Flower Painting
Sebi Schager (AT)
“Flower Painting”, 2023
Pen drawing on laid paper, 350g/m²
100x70cm, signed by the artist.
Sebi works across spray stencils, robotic pen drawing, gold leaf, and digital collage — his practice moves between appropriation and reinvention, art-historical imagery taken apart, digitally recombined, then brought back into physical form. The Thx for the Brush series extends the painter's space with robotic tools: compositions emerge from digital collages, cutouts, and elements that develop directly on the paper — the work builds up on the sheet as much as it arrives from the screen. Many follow the Wheel of Fortune — Sebi collects thematic image sets from art history, pop culture, and the internet, runs them through the randomizer, and lets unexpected constellations emerge.
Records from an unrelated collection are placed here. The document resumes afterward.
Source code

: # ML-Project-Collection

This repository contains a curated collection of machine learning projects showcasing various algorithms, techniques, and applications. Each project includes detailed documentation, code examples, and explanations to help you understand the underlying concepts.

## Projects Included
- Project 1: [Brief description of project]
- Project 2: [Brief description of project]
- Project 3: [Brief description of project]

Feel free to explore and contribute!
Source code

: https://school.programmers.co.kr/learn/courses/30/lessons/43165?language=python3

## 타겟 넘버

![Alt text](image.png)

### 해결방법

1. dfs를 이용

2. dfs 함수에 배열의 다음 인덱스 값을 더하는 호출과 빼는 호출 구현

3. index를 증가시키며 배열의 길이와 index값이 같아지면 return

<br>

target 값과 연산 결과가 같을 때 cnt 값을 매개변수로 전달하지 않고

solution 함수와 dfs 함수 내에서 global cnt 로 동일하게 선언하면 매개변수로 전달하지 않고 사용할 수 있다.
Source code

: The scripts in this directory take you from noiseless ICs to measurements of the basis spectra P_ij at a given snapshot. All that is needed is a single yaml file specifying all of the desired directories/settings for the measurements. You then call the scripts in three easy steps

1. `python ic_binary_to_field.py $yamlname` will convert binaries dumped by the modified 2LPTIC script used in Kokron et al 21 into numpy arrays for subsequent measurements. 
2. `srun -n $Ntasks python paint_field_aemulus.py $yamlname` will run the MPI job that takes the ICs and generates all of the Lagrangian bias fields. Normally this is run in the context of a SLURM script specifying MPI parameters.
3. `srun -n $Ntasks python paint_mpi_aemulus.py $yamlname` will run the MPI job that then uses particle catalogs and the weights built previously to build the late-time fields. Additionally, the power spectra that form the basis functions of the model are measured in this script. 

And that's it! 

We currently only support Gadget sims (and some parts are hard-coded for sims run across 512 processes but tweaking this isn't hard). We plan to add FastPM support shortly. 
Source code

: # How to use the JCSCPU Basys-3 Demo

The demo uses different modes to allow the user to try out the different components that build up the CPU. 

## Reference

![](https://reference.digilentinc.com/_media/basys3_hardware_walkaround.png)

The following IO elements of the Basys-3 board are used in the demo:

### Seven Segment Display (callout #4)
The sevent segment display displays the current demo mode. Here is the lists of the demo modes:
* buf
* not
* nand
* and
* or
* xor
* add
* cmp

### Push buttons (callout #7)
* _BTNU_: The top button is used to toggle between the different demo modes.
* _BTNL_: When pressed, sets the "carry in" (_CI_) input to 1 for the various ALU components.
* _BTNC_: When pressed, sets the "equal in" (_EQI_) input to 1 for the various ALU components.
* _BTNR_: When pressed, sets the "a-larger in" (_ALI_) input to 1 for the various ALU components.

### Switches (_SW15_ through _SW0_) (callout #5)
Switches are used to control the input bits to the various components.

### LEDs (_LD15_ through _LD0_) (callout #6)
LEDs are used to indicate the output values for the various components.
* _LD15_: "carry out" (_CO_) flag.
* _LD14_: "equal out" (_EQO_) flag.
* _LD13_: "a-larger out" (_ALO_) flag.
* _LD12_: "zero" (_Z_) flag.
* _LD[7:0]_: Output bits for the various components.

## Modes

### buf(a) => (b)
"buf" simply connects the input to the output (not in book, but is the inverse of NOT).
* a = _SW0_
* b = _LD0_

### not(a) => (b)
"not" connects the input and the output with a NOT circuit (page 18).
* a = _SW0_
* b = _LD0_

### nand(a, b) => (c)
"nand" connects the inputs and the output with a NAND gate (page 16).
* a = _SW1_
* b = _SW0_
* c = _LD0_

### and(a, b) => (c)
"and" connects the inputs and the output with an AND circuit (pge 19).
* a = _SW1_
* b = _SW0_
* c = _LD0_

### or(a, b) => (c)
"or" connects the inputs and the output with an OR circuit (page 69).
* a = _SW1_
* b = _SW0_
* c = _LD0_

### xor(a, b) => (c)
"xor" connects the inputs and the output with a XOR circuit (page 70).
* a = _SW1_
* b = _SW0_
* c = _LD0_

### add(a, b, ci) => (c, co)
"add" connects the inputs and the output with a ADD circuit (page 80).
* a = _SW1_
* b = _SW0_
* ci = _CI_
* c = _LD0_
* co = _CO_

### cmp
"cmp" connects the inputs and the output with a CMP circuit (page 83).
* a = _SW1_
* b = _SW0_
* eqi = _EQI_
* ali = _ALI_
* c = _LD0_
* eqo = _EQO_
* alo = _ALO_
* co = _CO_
The plotter translates, but the encounter between pen and paper introduces variables neither artist nor machine fully controls — ink pools, skips, bleeds. Tinguely built drawing machines to question authorship in 1959; Sebi's plotter picks up that thread sixty years later. "The miracle has already happened once something is physically manifested."
Flower Painting — the title is almost aggressively literal, the kind of generic label you'd find on a department store print. After centuries of flower painting from the Dutch Golden Age through O'Keeffe to Koons, calling something "Flower Painting" is either humble or very bold. A white orchid — immaculate, delicate — dominates the center, while a manga figurine embodying the Japanese idea of the feminine emerges from the halftone layers. A male presence lingers at the edges, barely there — fragments, a pierced ear, two shadows — more felt than seen. Things that shouldn't coexist stand in stark contrast: purity and perversion, elegance and danger, the untouched flower and everything that threatens to touch it.